> TASK ITEM
Within these entries, how many lines contain the word "newif"? Answer with the number alone.

(RECORDS TO USE)

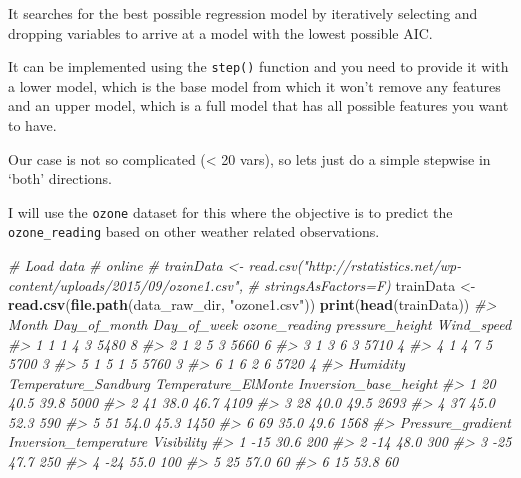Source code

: \documentclass[]{book}
\newenvironment{Shaded}{\begin{snugshade}}{\end{snugshade}}
\newcommand{\CommentTok}[1]{\textcolor[rgb]{0.56,0.35,0.01}{\textit{#1}}}
\newcommand{\KeywordTok}[1]{\textcolor[rgb]{0.13,0.29,0.53}{\textbf{#1}}}
\newcommand{\NormalTok}[1]{#1}
\newcommand{\StringTok}[1]{\textcolor[rgb]{0.31,0.60,0.02}{#1}}
\begin{document}
It searches for the best possible regression model by iteratively selecting and dropping variables to arrive at a model with the lowest possible AIC.

It can be implemented using the \texttt{step()} function and you need to provide it with a lower model, which is the base model from which it won't remove any features and an upper model, which is a full model that has all possible features you want to have.

Our case is not so complicated (\textless{} 20 vars), so lets just do a simple stepwise in `both' directions.

I will use the \texttt{ozone} dataset for this where the objective is to predict the \texttt{ozone\_reading} based on other weather related observations.

\begin{Shaded}
\begin{Highlighting}[]
\CommentTok{# Load data}
\CommentTok{# online}
\CommentTok{# trainData <- read.csv("http://rstatistics.net/wp-content/uploads/2015/09/ozone1.csv",}
\CommentTok{#                      stringsAsFactors=F)}
\NormalTok{trainData <-}\StringTok{ }\KeywordTok{read.csv}\NormalTok{(}\KeywordTok{file.path}\NormalTok{(data_raw_dir, }\StringTok{"ozone1.csv"}\NormalTok{))}
\KeywordTok{print}\NormalTok{(}\KeywordTok{head}\NormalTok{(trainData))}
\CommentTok{#>   Month Day_of_month Day_of_week ozone_reading pressure_height Wind_speed}
\CommentTok{#> 1     1            1           4             3            5480          8}
\CommentTok{#> 2     1            2           5             3            5660          6}
\CommentTok{#> 3     1            3           6             3            5710          4}
\CommentTok{#> 4     1            4           7             5            5700          3}
\CommentTok{#> 5     1            5           1             5            5760          3}
\CommentTok{#> 6     1            6           2             6            5720          4}
\CommentTok{#>   Humidity Temperature_Sandburg Temperature_ElMonte Inversion_base_height}
\CommentTok{#> 1       20                 40.5                39.8                  5000}
\CommentTok{#> 2       41                 38.0                46.7                  4109}
\CommentTok{#> 3       28                 40.0                49.5                  2693}
\CommentTok{#> 4       37                 45.0                52.3                   590}
\CommentTok{#> 5       51                 54.0                45.3                  1450}
\CommentTok{#> 6       69                 35.0                49.6                  1568}
\CommentTok{#>   Pressure_gradient Inversion_temperature Visibility}
\CommentTok{#> 1               -15                  30.6        200}
\CommentTok{#> 2               -14                  48.0        300}
\CommentTok{#> 3               -25                  47.7        250}
\CommentTok{#> 4               -24                  55.0        100}
\CommentTok{#> 5                25                  57.0         60}
\CommentTok{#> 6                15                  53.8         60}
\end{Highlighting}
\end{Shaded}
\end{document}
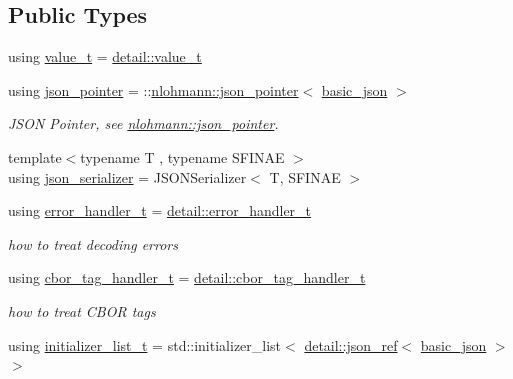 \subsection*{Public Types}
\begin{DoxyCompactItemize}
\item 
using \hyperlink{classnlohmann_1_1basic__json_ac68cb65a7f3517f0c5b1d3a4967406ad}{value\+\_\+t} = \hyperlink{namespacenlohmann_1_1detail_a1ed8fc6239da25abcaf681d30ace4985}{detail\+::value\+\_\+t}
\item 
using \hyperlink{classnlohmann_1_1basic__json_aa8f1f93b32da01b42413643be32b2c27}{json\+\_\+pointer} = \+::\hyperlink{classnlohmann_1_1json__pointer}{nlohmann\+::json\+\_\+pointer}$<$ \hyperlink{classnlohmann_1_1basic__json}{basic\+\_\+json} $>$
\begin{DoxyCompactList}\small\item\em J\+S\+ON Pointer, see \hyperlink{classnlohmann_1_1json__pointer}{nlohmann\+::json\+\_\+pointer}. \end{DoxyCompactList}\item 
{\footnotesize template$<$typename T , typename S\+F\+I\+N\+AE $>$ }\\using \hyperlink{classnlohmann_1_1basic__json_ad6ebc5da7ced975bb184133750e7d49f}{json\+\_\+serializer} = J\+S\+O\+N\+Serializer$<$ T, S\+F\+I\+N\+AE $>$
\item 
using \hyperlink{classnlohmann_1_1basic__json_a1e7ca76cc3f62626b380be5e18a002d5}{error\+\_\+handler\+\_\+t} = \hyperlink{namespacenlohmann_1_1detail_a5a76b60b26dc8c47256a996d18d967df}{detail\+::error\+\_\+handler\+\_\+t}
\begin{DoxyCompactList}\small\item\em how to treat decoding errors \end{DoxyCompactList}\item 
using \hyperlink{classnlohmann_1_1basic__json_a54951d14f0dd10cc3cfdaa24f8bfd15c}{cbor\+\_\+tag\+\_\+handler\+\_\+t} = \hyperlink{namespacenlohmann_1_1detail_a58bb1ef1a9ad287a9cfaf1855784d9ac}{detail\+::cbor\+\_\+tag\+\_\+handler\+\_\+t}
\begin{DoxyCompactList}\small\item\em how to treat C\+B\+OR tags \end{DoxyCompactList}\item 
using \hyperlink{classnlohmann_1_1basic__json_a4d392f594e4c32345d47c2a175aad5c8}{initializer\+\_\+list\+\_\+t} = std\+::initializer\+\_\+list$<$ \hyperlink{classnlohmann_1_1detail_1_1json__ref}{detail\+::json\+\_\+ref}$<$ \hyperlink{classnlohmann_1_1basic__json}{basic\+\_\+json} $>$$>$
$$
\end{DoxyCompactItemize}
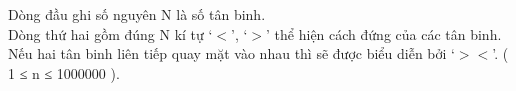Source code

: Dòng đầu ghi số nguyên N là số tân binh.   
\\   Dòng thứ hai gồm đúng N kí tự ‘$<$’, ‘$>$’ thể hiện cách đứng của các tân binh. Nếu hai tân binh liên tiếp quay mặt vào nhau thì sẽ được biểu diễn bởi ‘$>$$<$’. ( 1 ≤ n ≤ 1000000 ).  

\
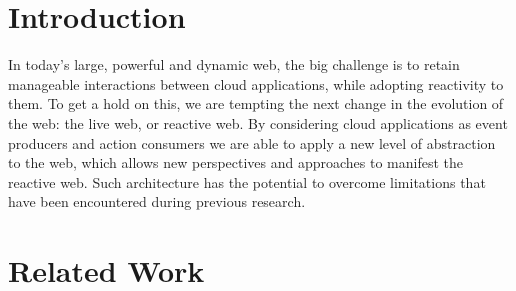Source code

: \documentclass[11pt]{article}%
\begin{document}
\section{Introduction}
In today's large, powerful and dynamic web, the big challenge is to retain manageable interactions between cloud applications, while adopting reactivity to them. To get a hold on this, we are tempting the next change in the evolution of the web: the live web, or reactive web. By considering cloud applications as event producers and action consumers we are able to apply a new level of abstraction to the web, which allows new perspectives and approaches to manifest the reactive web. Such architecture has the potential to overcome limitations that have been encountered during previous research.

\section{Related Work}
\end{document}
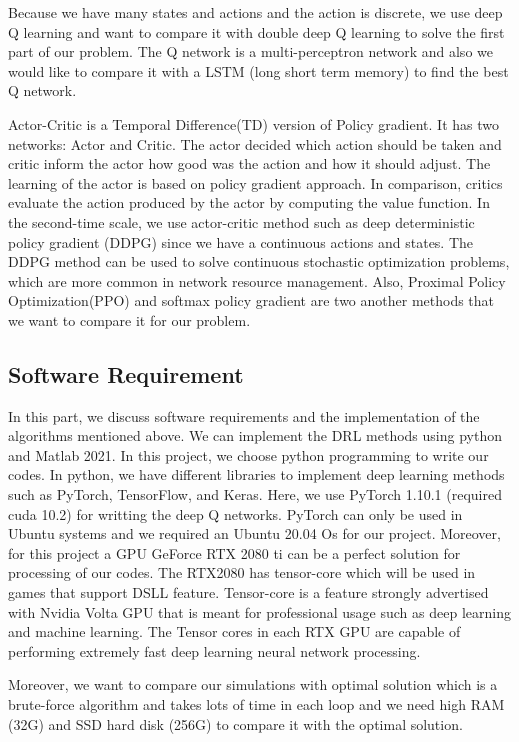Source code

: \documentclass{article}
\begin{document}
Because we have many states and actions and the action is discrete, we use deep Q learning and want to compare it with double deep Q learning to solve the first part of our problem. The Q network is a multi-perceptron network and also we would like to compare it with a LSTM (long short term memory) to find the best Q network. 

Actor-Critic is a Temporal Difference(TD) version of Policy gradient. It has two networks: Actor and Critic. The actor decided which action should be taken and critic inform the actor how good was the action and how it should adjust. The learning of the actor is based on policy gradient approach. In comparison, critics evaluate the action produced by the actor by computing the value function. 
In the second-time scale, we use actor-critic method such as deep deterministic policy gradient (DDPG) since we have a continuous actions and states.
The DDPG method can be used to solve continuous stochastic optimization problems, which are more common in network resource management. Also, Proximal Policy Optimization(PPO) and softmax policy gradient are two another methods that we want to compare it for our problem. 
\subsection{Software Requirement}
In this part, we discuss software requirements and the implementation of the algorithms mentioned above. 
We can implement the DRL methods using python and Matlab 2021. In this project, we choose python programming to write our codes. In python, we have different libraries to implement deep learning methods such as PyTorch, TensorFlow, and Keras. Here, we use PyTorch 1.10.1 (required cuda 10.2) for writting the deep Q networks. PyTorch can only be used in Ubuntu systems and we required an Ubuntu 20.04 Os for our project. 
Moreover, for this project a GPU GeForce RTX 2080 ti can be a perfect solution for processing of our codes. 
The RTX2080 has tensor-core which will be used in games that support DSLL feature. Tensor-core is a feature strongly advertised with Nvidia Volta GPU that is meant for professional usage such as deep learning and machine learning.
The Tensor cores in each RTX GPU are capable of performing extremely fast deep learning neural network processing.

Moreover, we want to compare our simulations with optimal solution which is a brute-force algorithm and takes lots of time in each loop and we need high RAM (32G) and SSD hard disk (256G) to compare it with the optimal solution.  
 




\vspace{20mm}
\end{document}
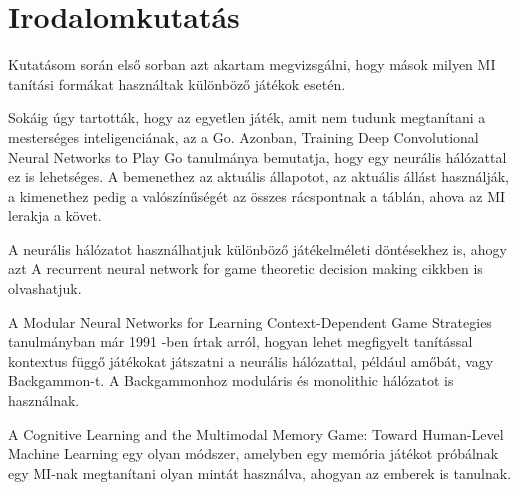 \chapter{Irodalomkutatás}

\thispagestyle{fancy}
\pagestyle{fancy}

Kutatásom során első sorban azt akartam megvizsgálni, hogy mások milyen MI tanítási formákat használtak különböző játékok esetén. 

Sokáig úgy tartották, hogy az egyetlen játék, amit nem tudunk megtanítani a mesterséges inteligenciának, az a Go. Azonban, Training Deep Convolutional Neural Networks to Play Go tanulmánya \cite{pmlr-v37-clark15} bemutatja,
 hogy egy neurális hálózattal ez is lehetséges. A bemenethez az aktuális állapotot, az aktuális állást használják, a kimenethez pedig a valószínűségét az összes rácspontnak a táblán, ahova az MI lerakja a követ. 

 A neurális hálózatot használhatjuk különböző játékelméleti döntésekhez is, ahogy azt A recurrent neural network for game theoretic decision making \cite{bhatia2014recurrent} cikkben is olvashatjuk. 

A Modular Neural Networks for Learning Context-Dependent Game Strategies \cite{boyan1992modular} tanulmányban már 1991 -ben írtak arról, hogyan lehet megfigyelt tanítással kontextus függő játékokat játszatni a neurális hálózattal, például amőbát, vagy Backgammon-t. A Backgammonhoz moduláris és monolithic hálózatot is használnak. 

A Cognitive Learning and the Multimodal Memory Game: Toward Human-Level Machine Learning \cite{4634261} egy olyan módszer, amelyben egy memória játékot próbálnak egy MI-nak megtanítani olyan mintát használva, ahogyan az emberek is tanulnak.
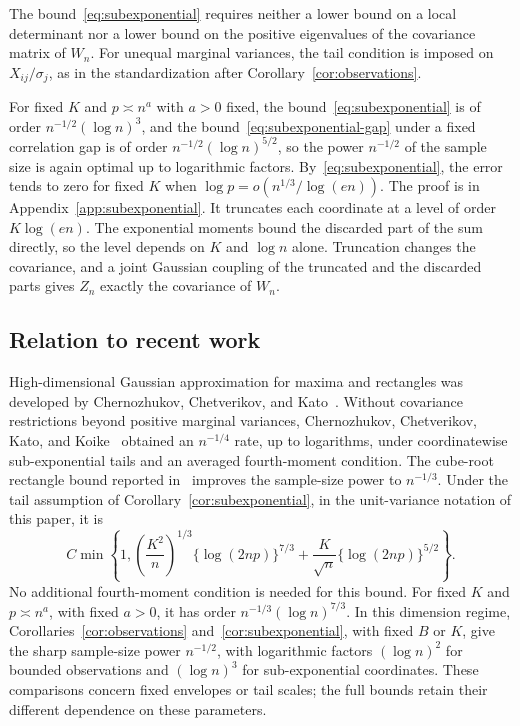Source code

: \documentclass[11pt,letterpaper]{article}
\newif\ifshownat
\newcommand{\nat}[1]{\ifshownat{\color{revblue}%
\hypersetup{linkcolor=revblue,citecolor=revblue,urlcolor=revblue}#1}\else#1\fi}
\newif\ifshowintro
\newcommand{\itx}[1]{\ifshowintro{\color{revblue}%
\hypersetup{linkcolor=revblue,citecolor=revblue,urlcolor=revblue}#1}\else#1\fi}
\theoremstyle{remark}
\begin{document}
\itx{The bound~\eqref{eq:subexponential} requires neither a lower bound on a
local determinant nor a lower bound on the positive eigenvalues of the
covariance matrix of \(W_n\). For unequal marginal variances, the tail
condition is imposed on \(X_{ij}/\sigma_j\), as in the standardization after
Corollary~\ref{cor:observations}.}

\itx{For fixed \(K\) and \(p\asymp n^a\) with \(a>0\) fixed, the
bound~\eqref{eq:subexponential} is of order \(n^{-1/2}(\log n)^3\), and the
bound~\eqref{eq:subexponential-gap} under a fixed correlation gap is of order
\(n^{-1/2}(\log n)^{5/2}\), so the power \(n^{-1/2}\) of the sample size is
again optimal up to logarithmic factors. By~\eqref{eq:subexponential}, the error
tends to zero for fixed \(K\) when \(\log p=o(n^{1/3}/\log(en))\).
The proof is in Appendix~\ref{app:subexponential}. It truncates each coordinate
at a level of order \(K\log(en)\). The exponential moments bound the discarded
part of the sum directly, so the level depends on \(K\) and \(\log n\) alone. Truncation
changes the covariance, and a joint Gaussian coupling of the truncated and the
discarded parts gives \(Z_n\) exactly the covariance of \(W_n\).}

\subsection{Relation to recent work}\label{sec:literature}
High-dimensional Gaussian approximation for maxima and rectangles was
developed by Chernozhukov, Chetverikov, and Kato~\cite{CCK2013,CCK2017}.
Without covariance restrictions beyond positive marginal variances,
Chernozhukov, Chetverikov, Kato, and Koike~\cite[Theorem~2.1]{CCKK2022}
obtained an \(n^{-1/4}\) rate, up to logarithms, under coordinatewise
sub-exponential tails and an averaged fourth-moment condition.
\nat{The cube-root rectangle bound reported in~\cite[Theorem~1 and Section~5]{GaoZhang} improves the sample-size power to \(n^{-1/3}\). Under the tail assumption of Corollary~\ref{cor:subexponential}, in the unit-variance notation of this paper, it is}
\begin{equation*}
 C\min\left\{1,
 \left(\frac{K^2}{n}\right)^{1/3}\{\log(2np)\}^{7/3}
 +\frac K{\sqrt n}\{\log(2np)\}^{5/2}\right\}.
\end{equation*}
No additional fourth-moment condition is needed for this bound.
For fixed \(K\) and \(p\asymp n^a\), with fixed \(a>0\), it has
order \(n^{-1/3}(\log n)^{7/3}\). In this dimension regime,
Corollaries~\ref{cor:observations} and~\ref{cor:subexponential}, with
fixed \(B\) or \(K\), give the sharp sample-size power
\(n^{-1/2}\), with logarithmic factors \((\log n)^2\) for bounded
observations and \((\log n)^3\) for sub-exponential coordinates.
These comparisons concern fixed envelopes or tail scales; the full
bounds retain their different dependence on these parameters.
\end{document}
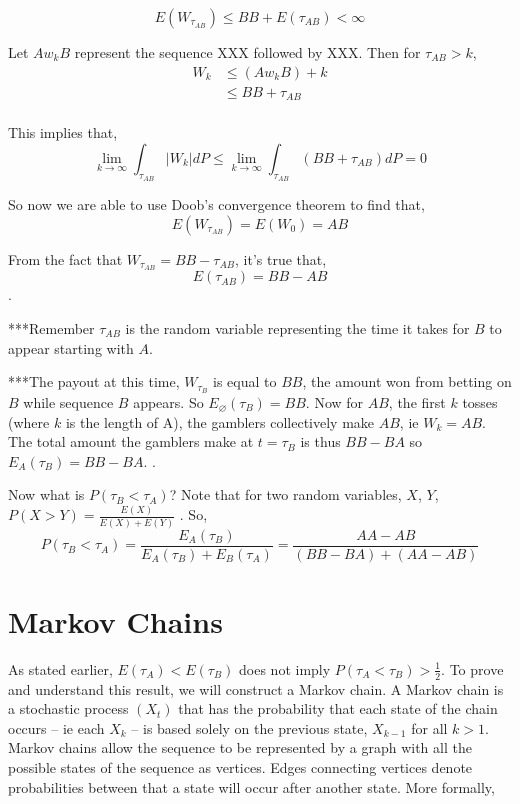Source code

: \documentclass{article}
\numberwithin{mytheorem}{subsection} %
\begin{document}
			$$E(W_{\tau_{AB}}) \leq BB + E(\tau_{AB}) < \infty$$

			Let $Aw_k B$ represent the sequence XXX followed by XXX. Then for $\tau_{AB} > k$,
			\begin{equation}
			\begin{split}
			W_k & \leq (Aw_k B) + k \\
			    & \leq BB + \tau_{AB} \\
			\end{split}
			\end{equation}

			This implies that,
			$$\lim_{k\rightarrow \infty} \int_{\tau_{AB}} |W_k|dP \leq \lim_{k\rightarrow \infty} \int_{\tau_{AB}} (BB + \tau_{AB}) dP = 0$$

			So now we are able to use Doob's convergence theorem to find that,
			$$E(W_{\tau_{AB}}) = E(W_0) = AB$$

			From the fact that $W_{\tau_{AB}} = BB - \tau_{AB}$, it's true that,
			$$E(\tau_{AB}) = BB - AB$$.

			***Remember $\tau_{AB}$ is the random variable representing the time it takes for $B$ to appear starting with $A$.

			***The payout at this time, $W_{\tau_{B}}$ is equal to $BB$, the amount won from betting on $B$ while sequence $B$ appears. So $E_{\varnothing}(\tau_{B}) = BB$. Now for $AB$, the first $k$ tosses (where $k$ is the length of A), the gamblers collectively make $AB$, ie $W_k = AB$. The total amount the gamblers make at $t = \tau_{B}$ is thus $BB - BA$ so $E_A(\tau_{B}) = BB - BA$. \cite{grinstead}.

			Now what is $P(\tau_{B} < \tau_{A})$? Note that for two random variables, $X$, $Y$, $P(X > Y) = \frac{E(X)}{E(X) + E(Y)}$ \cite{grinstead}. So, $$P(\tau_{B} < \tau_{A}) = \frac{E_A(\tau_{B})}{E_A(\tau_{B}) + E_B(\tau_{A})} = \frac{AA - AB}{(BB - BA) + (AA - AB)}$$

	\section{Markov Chains}
		As stated earlier, $E(\tau_A) < E(\tau_B)$ does not imply $P(\tau_A < \tau_B) > \frac{1}{2}$. To prove and understand this result, we will construct a Markov chain. A Markov chain is a stochastic process $(X_t)$ that has the probability that each state of the chain occurs -- ie each $X_k$ -- is based solely on the previous state, $X_{k-1}$ for all $k > 1$. Markov chains allow the sequence to be represented by a graph with all the possible states of the sequence as vertices. Edges connecting vertices denote probabilities between that a state will occur after another state. More formally,
\end{document}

(End RECORDS TO USE)

> RESULT OF THIS TASK
2